“Then drive the weapon home, and do not pity me—not for one instant. Tell me that my love has besmirched you and humbled you in the dust! Tell me that you would give years of your life to tear from your heart every memory of me! And make a dog of me and call me cur. Call me by every shameful name you know, and I will answer to every one and say you are right; for I know you are right, you are, though it’s torture to say so! Hear me, Marie, hear me and believe if you can: though I know you loathe yourself because you have been mine, and sicken in your soul when you think of it, and frown with disgust and remorse, yet do I love you still—I do indeed. I love you with all my might and soul, Marie.”
“Fie, shame on you, Sti Högh! Shame on you! You know not what you are saying. And yet—God forgive me—but ’tis true, fearful as it seems! Oh, Sti, Sti, why are you such a varlet soul? Why are you such a miserable, cringing worm that doesn’t bite when it’s trodden underfoot? If you knew how great and proud and strong I believed you—you who are so weak! It was your sounding phrases that lied to me of a power you never owned; they spoke loud of everything your soul never was and never could be. Sti, Sti, was it right that I should find weakness instead of strength, abject doubt instead of brave faith, and pride—Sti, where was your pride?”
“Justice and right are but little mercy, but I deserve naught else, for I have been no better than a counterfeiter with you, Marie.
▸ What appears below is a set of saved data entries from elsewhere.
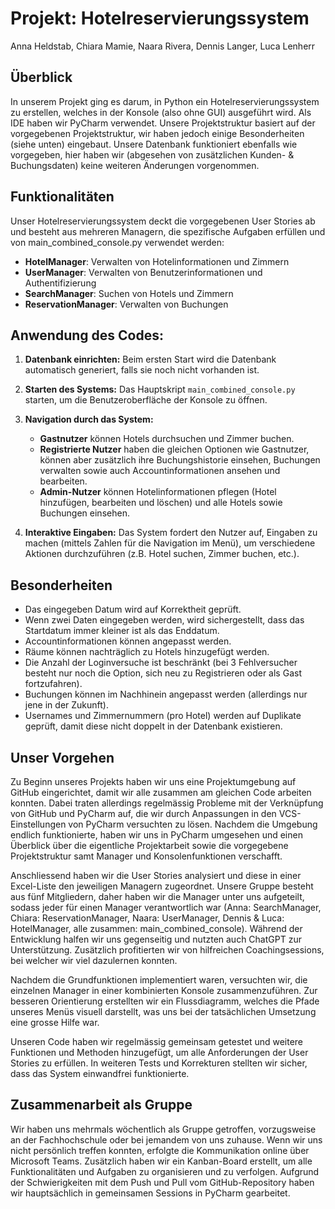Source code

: # Projekt: Hotelreservierungssystem

Anna Heldstab, Chiara Mamie, Naara Rivera, Dennis Langer, Luca Lenherr

## Überblick

In unserem Projekt ging es darum, in Python ein Hotelreservierungssystem zu erstellen, welches in der Konsole (also ohne GUI) ausgeführt wird. Als IDE haben wir PyCharm verwendet. Unsere Projektstruktur basiert auf der vorgegebenen Projektstruktur, wir haben jedoch einige Besonderheiten (siehe unten) eingebaut. Unsere Datenbank funktioniert ebenfalls wie vorgegeben, hier haben wir (abgesehen von zusätzlichen Kunden- & Buchungsdaten) keine weiteren Änderungen vorgenommen.

## Funktionalitäten

Unser Hotelreservierungssystem deckt die vorgegebenen User Stories ab und besteht aus mehreren Managern, die spezifische Aufgaben erfüllen und von main_combined_console.py verwendet werden:

- **HotelManager**: Verwalten von Hotelinformationen und Zimmern
- **UserManager**: Verwalten von Benutzerinformationen und Authentifizierung
- **SearchManager**: Suchen von Hotels und Zimmern
- **ReservationManager**: Verwalten von Buchungen

## Anwendung des Codes:

1. **Datenbank einrichten:**
   Beim ersten Start wird die Datenbank automatisch generiert, falls sie noch nicht vorhanden ist.

2. **Starten des Systems:**
   Das Hauptskript `main_combined_console.py` starten, um die Benutzeroberfläche der Konsole zu öffnen.

3. **Navigation durch das System:**
   - **Gastnutzer** können Hotels durchsuchen und Zimmer buchen.
   - **Registrierte Nutzer** haben die gleichen Optionen wie Gastnutzer, können aber zusätzlich ihre Buchungshistorie einsehen, Buchungen verwalten sowie auch Accountinformationen ansehen und bearbeiten.
   - **Admin-Nutzer** können Hotelinformationen pflegen (Hotel hinzufügen, bearbeiten und löschen) und alle Hotels sowie Buchungen einsehen.

4. **Interaktive Eingaben:**
   Das System fordert den Nutzer auf, Eingaben zu machen (mittels Zahlen für die Navigation im Menü), um verschiedene Aktionen durchzuführen (z.B. Hotel suchen, Zimmer buchen, etc.).

## Besonderheiten
- Das eingegeben Datum wird auf Korrektheit geprüft.
- Wenn zwei Daten eingegeben werden, wird sichergestellt, dass das Startdatum immer kleiner ist als das Enddatum.
- Accountinformationen können angepasst werden.
- Räume können nachträglich zu Hotels hinzugefügt werden.
- Die Anzahl der Loginversuche ist beschränkt (bei 3 Fehlversucher besteht nur noch die Option, sich neu zu Registrieren oder als Gast fortzufahren).
- Buchungen können im Nachhinein angepasst werden (allerdings nur jene in der Zukunft).
- Usernames und Zimmernummern (pro Hotel) werden auf Duplikate geprüft, damit diese nicht doppelt in der Datenbank existieren.


## Unser Vorgehen

Zu Beginn unseres Projekts haben wir uns eine Projektumgebung auf GitHub eingerichtet, damit wir alle zusammen am gleichen Code arbeiten konnten. Dabei traten allerdings regelmässig Probleme mit der Verknüpfung von GitHub und PyCharm auf, die wir durch Anpassungen in den VCS-Einstellungen von PyCharm versuchten zu lösen. Nachdem die Umgebung endlich funktionierte, haben wir uns in PyCharm umgesehen und einen Überblick über die eigentliche Projektarbeit sowie die vorgegebene Projektstruktur samt Manager und Konsolenfunktionen verschafft.

Anschliessend haben wir die User Stories analysiert und diese in einer Excel-Liste den jeweiligen Managern zugeordnet. Unsere Gruppe besteht aus fünf Mitgliedern, daher haben wir die Manager unter uns aufgeteilt, sodass jeder für einen Manager verantwortlich war (Anna: SearchManager, Chiara: ReservationManager, Naara: UserManager, Dennis & Luca: HotelManager, alle zusammen: main_combined_console). Während der Entwicklung halfen wir uns gegenseitig und nutzten auch ChatGPT zur Unterstützung. Zusätzlich profitierten wir von hilfreichen Coachingsessions, bei welcher wir viel dazulernen konnten.  

Nachdem die Grundfunktionen implementiert waren, versuchten wir, die einzelnen Manager in einer kombinierten Konsole zusammenzuführen. Zur besseren Orientierung erstellten wir ein Flussdiagramm, welches die Pfade unseres Menüs visuell darstellt, was uns bei der tatsächlichen Umsetzung eine grosse Hilfe war.

Unseren Code haben wir regelmässig gemeinsam getestet und weitere Funktionen und Methoden hinzugefügt, um alle Anforderungen der User Stories zu erfüllen. In weiteren Tests und Korrekturen stellten wir sicher, dass das System einwandfrei funktionierte.

## Zusammenarbeit als Gruppe

Wir haben uns mehrmals wöchentlich als Gruppe getroffen, vorzugsweise an der Fachhochschule oder bei jemandem von uns zuhause. Wenn wir uns nicht persönlich treffen konnten, erfolgte die Kommunikation online über Microsoft Teams. Zusätzlich haben wir ein Kanban-Board erstellt, um alle Funktionalitäten und Aufgaben zu organisieren und zu verfolgen. Aufgrund der Schwierigkeiten mit dem Push und Pull vom GitHub-Repository haben wir hauptsächlich in gemeinsamen Sessions in PyCharm gearbeitet.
I never believed in your love, no, even in the hour when you first vowed it to me, there was no faith in my soul. Oh! how I wanted to believe, but could not! I could not down the fear that lifted its dark head from the ground, staring at me with cold eyes, blowing away my rich, proud dreams with the breath from its bitterly smiling mouth. I could not believe in your love, and yet I grasped the treasure of it with both hands and with all my soul. I rejoiced in it with a timid, anxious happiness, as a thief might feel joy in his golden booty, though he knew the rightful owner would step in, the next moment, and tear the precious thing from his hands. For I know the man will come who will be worthy of you, or whom you will think worthy, and he will not doubt, not tremble and entreat. He will mould you like pure gold in his hands and set his foot on your will, and you will obey him, humbly and gladly. Not that he will love you more than I, for that no one could, but that he will have more faith in himself and less sense of your priceless worth, Marie.”
“Why, this is a regular fortune-teller’s tale you’re giving me, Sti Högh. You are ever the same, your thoughts roam far afield. You are like children with a new toy; instead of playing with it, they must needs pull it to pieces and find out how it was made, and so spoil it. You never have time to hold and enjoy, because you are ever reaching and seeking. You cut the timber of life all up into thought-shavings.”
“Farewell, Marie.”
“Farewell, Sti Högh,—as well as may be.”
“Thanks—thanks—it must be so. Yet I would ask of you one thing.”
“Well?”
“When you depart from here, let none know the way you go, lest I should hear it, for if I do, I cannot answer for myself that I shall have strength to keep from following you.”
Marie shrugged her shoulders impatiently.